• Data section:

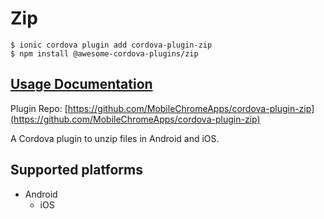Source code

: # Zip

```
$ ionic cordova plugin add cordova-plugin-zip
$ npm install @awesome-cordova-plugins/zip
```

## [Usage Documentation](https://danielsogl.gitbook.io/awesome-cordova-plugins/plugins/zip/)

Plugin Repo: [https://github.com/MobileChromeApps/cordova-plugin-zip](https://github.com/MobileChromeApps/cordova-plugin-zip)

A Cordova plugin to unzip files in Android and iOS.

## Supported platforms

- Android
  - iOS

* * *

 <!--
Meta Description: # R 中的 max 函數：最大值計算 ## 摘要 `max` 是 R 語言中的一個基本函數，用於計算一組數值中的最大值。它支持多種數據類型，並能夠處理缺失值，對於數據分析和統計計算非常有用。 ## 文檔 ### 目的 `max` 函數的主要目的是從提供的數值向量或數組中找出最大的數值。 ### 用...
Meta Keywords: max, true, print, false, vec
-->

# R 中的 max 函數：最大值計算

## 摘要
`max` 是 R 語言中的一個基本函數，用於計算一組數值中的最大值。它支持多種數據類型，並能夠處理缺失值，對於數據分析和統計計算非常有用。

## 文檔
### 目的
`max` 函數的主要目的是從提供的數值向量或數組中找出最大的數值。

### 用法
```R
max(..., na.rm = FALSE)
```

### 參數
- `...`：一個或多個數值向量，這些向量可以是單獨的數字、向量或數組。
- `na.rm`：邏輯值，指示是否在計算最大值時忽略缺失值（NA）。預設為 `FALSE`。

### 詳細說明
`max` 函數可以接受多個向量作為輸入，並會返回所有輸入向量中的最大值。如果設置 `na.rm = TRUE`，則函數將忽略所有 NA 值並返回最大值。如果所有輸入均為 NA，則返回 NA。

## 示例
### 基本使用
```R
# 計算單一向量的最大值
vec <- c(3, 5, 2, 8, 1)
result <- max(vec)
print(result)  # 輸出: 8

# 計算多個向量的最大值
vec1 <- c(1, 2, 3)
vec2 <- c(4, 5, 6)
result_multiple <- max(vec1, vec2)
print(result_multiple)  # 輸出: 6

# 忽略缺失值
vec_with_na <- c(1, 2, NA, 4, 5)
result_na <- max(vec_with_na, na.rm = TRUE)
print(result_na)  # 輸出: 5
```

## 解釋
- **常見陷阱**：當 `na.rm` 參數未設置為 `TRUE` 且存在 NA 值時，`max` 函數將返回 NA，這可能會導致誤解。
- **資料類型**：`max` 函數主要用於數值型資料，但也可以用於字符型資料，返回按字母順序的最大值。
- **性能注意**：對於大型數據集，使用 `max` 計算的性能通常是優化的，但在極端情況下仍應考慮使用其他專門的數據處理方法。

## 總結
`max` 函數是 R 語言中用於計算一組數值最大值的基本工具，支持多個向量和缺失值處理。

--

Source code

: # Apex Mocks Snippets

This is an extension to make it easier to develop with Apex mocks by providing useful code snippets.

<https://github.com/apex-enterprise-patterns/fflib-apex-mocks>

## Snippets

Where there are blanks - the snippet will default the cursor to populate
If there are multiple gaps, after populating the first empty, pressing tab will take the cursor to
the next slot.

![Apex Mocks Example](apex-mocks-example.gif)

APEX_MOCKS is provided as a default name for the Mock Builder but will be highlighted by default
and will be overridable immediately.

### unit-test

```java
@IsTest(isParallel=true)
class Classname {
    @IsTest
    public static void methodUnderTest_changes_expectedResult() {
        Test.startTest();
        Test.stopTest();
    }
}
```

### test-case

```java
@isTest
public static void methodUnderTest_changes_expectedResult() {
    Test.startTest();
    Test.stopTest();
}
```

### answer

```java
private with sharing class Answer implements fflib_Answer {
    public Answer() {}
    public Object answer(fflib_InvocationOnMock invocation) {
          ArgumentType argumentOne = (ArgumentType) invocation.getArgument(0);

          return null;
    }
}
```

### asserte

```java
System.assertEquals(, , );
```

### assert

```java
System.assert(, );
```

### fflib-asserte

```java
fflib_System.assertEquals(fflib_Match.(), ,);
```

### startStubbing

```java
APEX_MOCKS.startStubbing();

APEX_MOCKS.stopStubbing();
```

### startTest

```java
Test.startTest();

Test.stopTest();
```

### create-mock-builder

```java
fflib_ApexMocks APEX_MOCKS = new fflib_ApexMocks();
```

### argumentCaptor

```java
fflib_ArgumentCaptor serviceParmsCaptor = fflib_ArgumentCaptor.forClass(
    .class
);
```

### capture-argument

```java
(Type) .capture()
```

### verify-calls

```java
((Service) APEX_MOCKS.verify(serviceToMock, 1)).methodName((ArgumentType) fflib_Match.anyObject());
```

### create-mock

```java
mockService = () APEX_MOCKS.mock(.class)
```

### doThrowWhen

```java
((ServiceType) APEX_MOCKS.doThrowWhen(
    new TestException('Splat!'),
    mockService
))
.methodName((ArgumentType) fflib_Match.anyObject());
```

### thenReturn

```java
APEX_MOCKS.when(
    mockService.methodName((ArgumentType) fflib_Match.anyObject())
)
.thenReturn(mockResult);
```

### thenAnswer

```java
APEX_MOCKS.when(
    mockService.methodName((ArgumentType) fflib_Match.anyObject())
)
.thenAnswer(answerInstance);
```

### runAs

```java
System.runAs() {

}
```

• Work instruction: Could you report every line of the material that contains the string "cursor"?

• Exercise result:
Where there are blanks - the snippet will default the cursor to populate
If there are multiple gaps, after populating the first empty, pressing tab will take the cursor to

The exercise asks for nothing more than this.